DIRECTIONS FOR THIS TASK> Scan the entries below for the string "setup" and copy every line where it turns up.

[Dataset entries]
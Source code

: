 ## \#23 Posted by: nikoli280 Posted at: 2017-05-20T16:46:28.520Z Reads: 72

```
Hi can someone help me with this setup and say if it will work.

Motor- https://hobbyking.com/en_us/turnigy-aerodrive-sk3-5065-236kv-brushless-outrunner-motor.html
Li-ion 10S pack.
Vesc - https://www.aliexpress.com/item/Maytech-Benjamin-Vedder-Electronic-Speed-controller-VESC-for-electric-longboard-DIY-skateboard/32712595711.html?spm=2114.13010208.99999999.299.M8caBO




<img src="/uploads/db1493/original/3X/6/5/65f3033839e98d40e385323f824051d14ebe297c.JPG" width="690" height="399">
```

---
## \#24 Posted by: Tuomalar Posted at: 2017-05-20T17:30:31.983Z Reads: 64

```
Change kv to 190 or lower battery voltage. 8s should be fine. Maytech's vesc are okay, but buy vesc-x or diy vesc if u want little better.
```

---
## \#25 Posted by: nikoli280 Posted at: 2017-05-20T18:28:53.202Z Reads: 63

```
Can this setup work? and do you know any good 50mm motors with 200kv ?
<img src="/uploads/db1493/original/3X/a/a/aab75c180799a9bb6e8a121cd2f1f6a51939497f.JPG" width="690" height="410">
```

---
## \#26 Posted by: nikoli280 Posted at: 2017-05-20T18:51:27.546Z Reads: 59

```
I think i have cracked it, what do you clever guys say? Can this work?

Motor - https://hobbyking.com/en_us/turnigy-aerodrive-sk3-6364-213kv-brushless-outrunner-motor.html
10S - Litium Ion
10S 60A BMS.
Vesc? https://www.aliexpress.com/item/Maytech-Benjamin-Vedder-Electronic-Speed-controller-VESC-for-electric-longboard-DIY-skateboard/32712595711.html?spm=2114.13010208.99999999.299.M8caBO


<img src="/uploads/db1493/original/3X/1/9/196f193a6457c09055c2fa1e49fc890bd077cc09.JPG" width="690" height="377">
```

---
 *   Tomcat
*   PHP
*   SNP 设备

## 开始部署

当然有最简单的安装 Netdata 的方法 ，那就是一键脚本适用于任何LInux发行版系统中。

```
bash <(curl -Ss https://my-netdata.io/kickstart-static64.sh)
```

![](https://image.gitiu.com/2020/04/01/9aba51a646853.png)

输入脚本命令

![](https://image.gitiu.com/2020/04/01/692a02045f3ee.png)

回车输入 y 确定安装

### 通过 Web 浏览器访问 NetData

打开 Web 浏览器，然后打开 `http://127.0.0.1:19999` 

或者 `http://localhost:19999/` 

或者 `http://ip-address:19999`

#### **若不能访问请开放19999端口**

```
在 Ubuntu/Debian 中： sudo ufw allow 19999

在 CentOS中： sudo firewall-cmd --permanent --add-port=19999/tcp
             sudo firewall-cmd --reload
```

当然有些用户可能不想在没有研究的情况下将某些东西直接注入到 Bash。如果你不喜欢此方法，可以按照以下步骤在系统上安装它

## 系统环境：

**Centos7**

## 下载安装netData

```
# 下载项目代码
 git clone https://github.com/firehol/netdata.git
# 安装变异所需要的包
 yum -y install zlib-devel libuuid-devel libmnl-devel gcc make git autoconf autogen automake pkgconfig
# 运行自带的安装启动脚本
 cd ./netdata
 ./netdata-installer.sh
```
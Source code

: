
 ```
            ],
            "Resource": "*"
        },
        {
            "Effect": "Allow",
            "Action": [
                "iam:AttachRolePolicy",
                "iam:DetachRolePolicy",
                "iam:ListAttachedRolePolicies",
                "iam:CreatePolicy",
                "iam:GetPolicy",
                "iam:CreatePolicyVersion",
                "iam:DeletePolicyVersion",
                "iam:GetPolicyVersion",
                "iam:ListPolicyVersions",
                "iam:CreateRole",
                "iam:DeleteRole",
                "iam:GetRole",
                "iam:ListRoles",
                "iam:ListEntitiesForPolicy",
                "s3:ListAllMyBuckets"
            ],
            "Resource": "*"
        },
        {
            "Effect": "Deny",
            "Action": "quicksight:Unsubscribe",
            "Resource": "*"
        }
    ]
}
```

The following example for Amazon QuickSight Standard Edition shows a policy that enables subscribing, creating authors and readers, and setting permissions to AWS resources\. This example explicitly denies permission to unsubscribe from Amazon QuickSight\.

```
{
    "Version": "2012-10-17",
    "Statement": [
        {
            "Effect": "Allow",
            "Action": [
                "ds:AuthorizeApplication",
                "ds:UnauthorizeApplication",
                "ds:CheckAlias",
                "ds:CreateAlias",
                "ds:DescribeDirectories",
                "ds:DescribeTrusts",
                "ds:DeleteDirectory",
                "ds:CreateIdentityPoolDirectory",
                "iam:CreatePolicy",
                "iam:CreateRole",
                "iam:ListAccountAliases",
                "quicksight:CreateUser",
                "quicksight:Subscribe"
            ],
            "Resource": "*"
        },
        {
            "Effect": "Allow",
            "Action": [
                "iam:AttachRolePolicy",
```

ANSWER SPACE>
Hi can someone help me with this setup and say if it will work.
Can this setup work? and do you know any good 50mm motors with 200kv ?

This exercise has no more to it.